Cursive Nidup 12 is a regular weight, very narrow, low contrast, italic, very short x-height font.
Keywords: social captions, packaging, greeting cards, posters, branding, casual, friendly, playful, breezy, human, informal voice, handmade feel, friendly branding, quick writing, casual display, monoline, looping, tall ascenders, bouncy baseline, loose spacing.
A lively handwritten script with a monoline feel and a rightward slant, showing the cadence of quick pen strokes. Letterforms are tall and slender, with long ascenders and descenders and a notably small lowercase body, giving the text a light, airy vertical rhythm. Strokes are rounded with soft terminals, occasional looped entries/exits, and slight irregularities in curvature that reinforce a natural, hand-drawn consistency. Capitals read like simplified pen-written forms—open, narrow, and slightly springy—while lowercase shapes stay compact with dotted i/j and narrow counters.

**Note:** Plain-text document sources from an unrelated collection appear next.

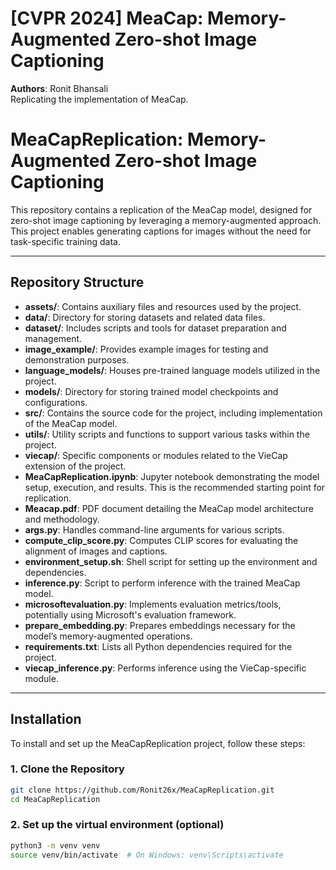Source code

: # [CVPR 2024] MeaCap: Memory-Augmented Zero-shot Image Captioning

**Authors**:
Ronit Bhansali
<br/>
Replicating the implementation of MeaCap.

# MeaCapReplication: Memory-Augmented Zero-shot Image Captioning

This repository contains a replication of the MeaCap model, designed for zero-shot image captioning by leveraging a memory-augmented approach. This project enables generating captions for images without the need for task-specific training data.

---

## Repository Structure

- **assets/**: Contains auxiliary files and resources used by the project.
- **data/**: Directory for storing datasets and related data files.
- **dataset/**: Includes scripts and tools for dataset preparation and management.
- **image_example/**: Provides example images for testing and demonstration purposes.
- **language_models/**: Houses pre-trained language models utilized in the project.
- **models/**: Directory for storing trained model checkpoints and configurations.
- **src/**: Contains the source code for the project, including implementation of the MeaCap model.
- **utils/**: Utility scripts and functions to support various tasks within the project.
- **viecap/**: Specific components or modules related to the VieCap extension of the project.
- **MeaCapReplication.ipynb**: Jupyter notebook demonstrating the model setup, execution, and results. This is the recommended starting point for replication.
- **Meacap.pdf**: PDF document detailing the MeaCap model architecture and methodology.
- **args.py**: Handles command-line arguments for various scripts.
- **compute_clip_score.py**: Computes CLIP scores for evaluating the alignment of images and captions.
- **environment_setup.sh**: Shell script for setting up the environment and dependencies.
- **inference.py**: Script to perform inference with the trained MeaCap model.
- **microsoftevaluation.py**: Implements evaluation metrics/tools, potentially using Microsoft's evaluation framework.
- **prepare_embedding.py**: Prepares embeddings necessary for the model’s memory-augmented operations.
- **requirements.txt**: Lists all Python dependencies required for the project.
- **viecap_inference.py**: Performs inference using the VieCap-specific module.

---

## Installation

To install and set up the MeaCapReplication project, follow these steps:

### 1. Clone the Repository
```bash
git clone https://github.com/Ronit26x/MeaCapReplication.git
cd MeaCapReplication
```
### 2. Set up the virtual environment (optional)
```bash
python3 -m venv venv
source venv/bin/activate  # On Windows: venv\Scripts\activate
```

Works best for short-to-medium display text where a human, informal voice is desired: social media graphics, product packaging, café or boutique signage, greeting cards, and playful brand accents. It can also serve as a secondary script for headings, pull quotes, or labels when paired with a neutral sans or serif for body copy.
The overall tone is relaxed and personable, like informal notes or a friendly caption written with a felt-tip pen. Its narrow, upright-to-leaning flow and gentle loops make it feel energetic without becoming noisy, lending a cheerful, approachable voice.
The font appears designed to capture quick, everyday handwriting with a clean monoline stroke and a narrow, vertical emphasis. Its small lowercase and long extenders suggest an aim for expressive, compact word shapes that stay legible while preserving an unmistakably hand-made personality.
The design maintains a consistent stroke thickness while letting individual letters vary in width and gesture, which adds charm and a conversational texture. Numerals are simple and handwritten in the same slender style, blending naturally with the alphabet rather than appearing rigid or engineered.